Dataset entries
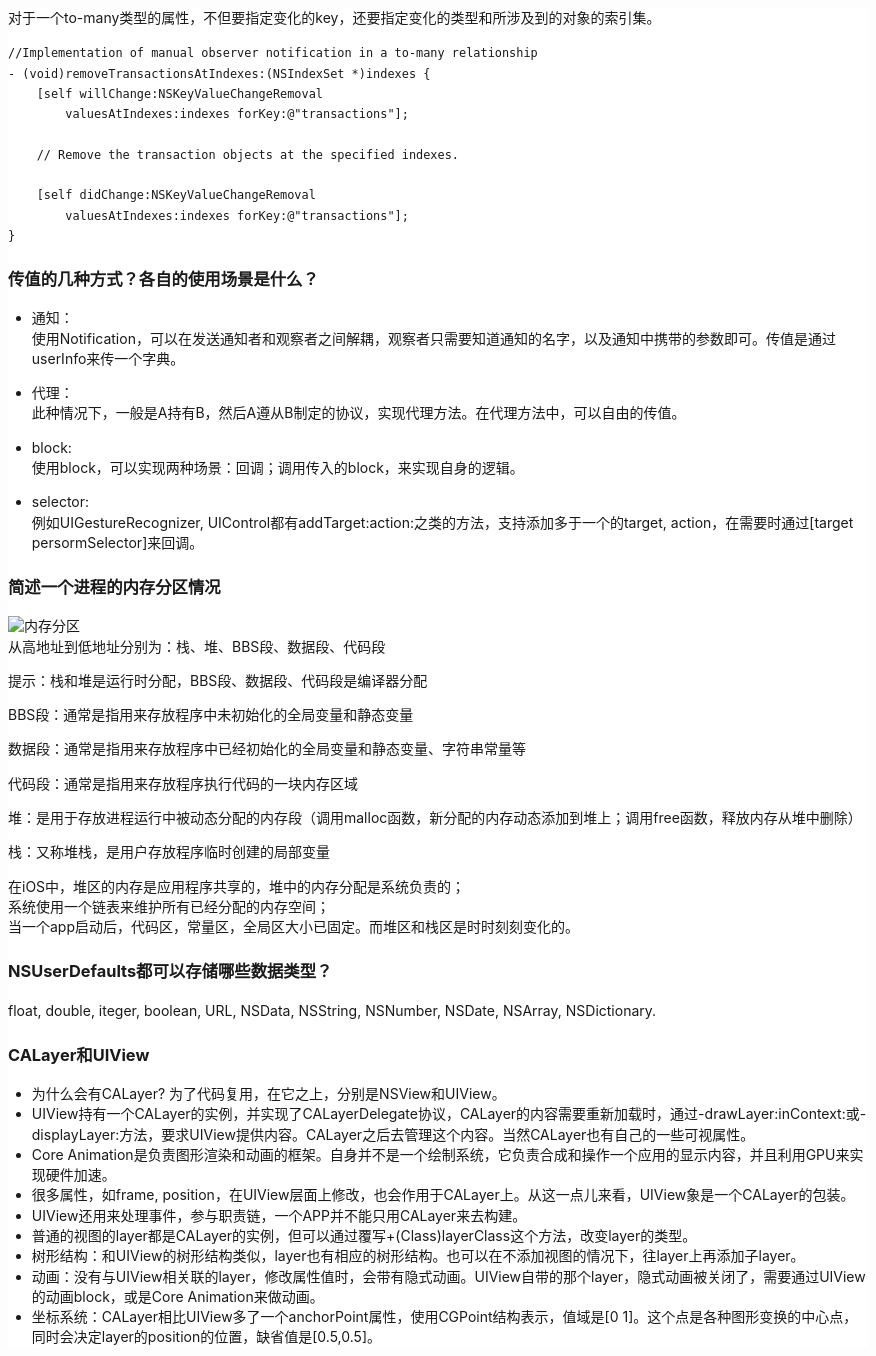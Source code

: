 对于一个to-many类型的属性，不但要指定变化的key，还要指定变化的类型和所涉及到的对象的索引集。

```
//Implementation of manual observer notification in a to-many relationship  
- (void)removeTransactionsAtIndexes:(NSIndexSet *)indexes {
    [self willChange:NSKeyValueChangeRemoval
        valuesAtIndexes:indexes forKey:@"transactions"];
 
    // Remove the transaction objects at the specified indexes.
 
    [self didChange:NSKeyValueChangeRemoval
        valuesAtIndexes:indexes forKey:@"transactions"];
}
```

### 传值的几种方式？各自的使用场景是什么？
* 通知：  
使用Notification，可以在发送通知者和观察者之间解耦，观察者只需要知道通知的名字，以及通知中携带的参数即可。传值是通过userInfo来传一个字典。
* 代理：  
此种情况下，一般是A持有B，然后A遵从B制定的协议，实现代理方法。在代理方法中，可以自由的传值。  
* block:  
使用block，可以实现两种场景：回调；调用传入的block，来实现自身的逻辑。
   
* selector:  
例如UIGestureRecognizer, UIControl都有addTarget:action:之类的方法，支持添加多于一个的target, action，在需要时通过[target persormSelector]来回调。  

### 简述一个进程的内存分区情况  
![内存分区](https://github.com/buptwsgprivate/iOSInterview/blob/master/Images/进程内存分区.png)  
从高地址到低地址分别为：栈、堆、BBS段、数据段、代码段

提示：栈和堆是运行时分配，BBS段、数据段、代码段是编译器分配

BBS段：通常是指用来存放程序中未初始化的全局变量和静态变量

数据段：通常是指用来存放程序中已经初始化的全局变量和静态变量、字符串常量等

代码段：通常是指用来存放程序执行代码的一块内存区域

堆：是用于存放进程运行中被动态分配的内存段（调用malloc函数，新分配的内存动态添加到堆上；调用free函数，释放内存从堆中删除）

栈：又称堆栈，是用户存放程序临时创建的局部变量

在iOS中，堆区的内存是应用程序共享的，堆中的内存分配是系统负责的；   
系统使用一个链表来维护所有已经分配的内存空间；  
当一个app启动后，代码区，常量区，全局区大小已固定。而堆区和栈区是时时刻刻变化的。

### NSUserDefaults都可以存储哪些数据类型？
float, double, iteger, boolean, URL, NSData, NSString, NSNumber, NSDate, NSArray, NSDictionary.

### CALayer和UIView
* 为什么会有CALayer? 为了代码复用，在它之上，分别是NSView和UIView。  
* UIView持有一个CALayer的实例，并实现了CALayerDelegate协议，CALayer的内容需要重新加载时，通过-drawLayer:inContext:或-displayLayer:方法，要求UIView提供内容。CALayer之后去管理这个内容。当然CALayer也有自己的一些可视属性。  
* Core Animation是负责图形渲染和动画的框架。自身并不是一个绘制系统，它负责合成和操作一个应用的显示内容，并且利用GPU来实现硬件加速。  
* 很多属性，如frame, position，在UIView层面上修改，也会作用于CALayer上。从这一点儿来看，UIView象是一个CALayer的包装。  
* UIView还用来处理事件，参与职责链，一个APP并不能只用CALayer来去构建。  
* 普通的视图的layer都是CALayer的实例，但可以通过覆写+(Class)layerClass这个方法，改变layer的类型。    
* 树形结构：和UIView的树形结构类似，layer也有相应的树形结构。也可以在不添加视图的情况下，往layer上再添加子layer。  
* 动画：没有与UIView相关联的layer，修改属性值时，会带有隐式动画。UIView自带的那个layer，隐式动画被关闭了，需要通过UIView的动画block，或是Core Animation来做动画。
* 坐标系统：CALayer相比UIView多了一个anchorPoint属性，使用CGPoint结构表示，值域是[0 1]。这个点是各种图形变换的中心点，同时会决定layer的position的位置，缺省值是[0.5,0.5]。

* **ASSIGNMENT**
In the entries above, the lines between the one holding "代码段：通常是指用来存放程序执行代码的一块内存区域" and the one holding "### NSUserDefaults都可以存储哪些数据类型？", inclusive, are to be printed exactly as written, and those alone.

* **TASK ANSWER**
代码段：通常是指用来存放程序执行代码的一块内存区域

堆：是用于存放进程运行中被动态分配的内存段（调用malloc函数，新分配的内存动态添加到堆上；调用free函数，释放内存从堆中删除）

栈：又称堆栈，是用户存放程序临时创建的局部变量

在iOS中，堆区的内存是应用程序共享的，堆中的内存分配是系统负责的；   
系统使用一个链表来维护所有已经分配的内存空间；  
当一个app启动后，代码区，常量区，全局区大小已固定。而堆区和栈区是时时刻刻变化的。

### NSUserDefaults都可以存储哪些数据类型？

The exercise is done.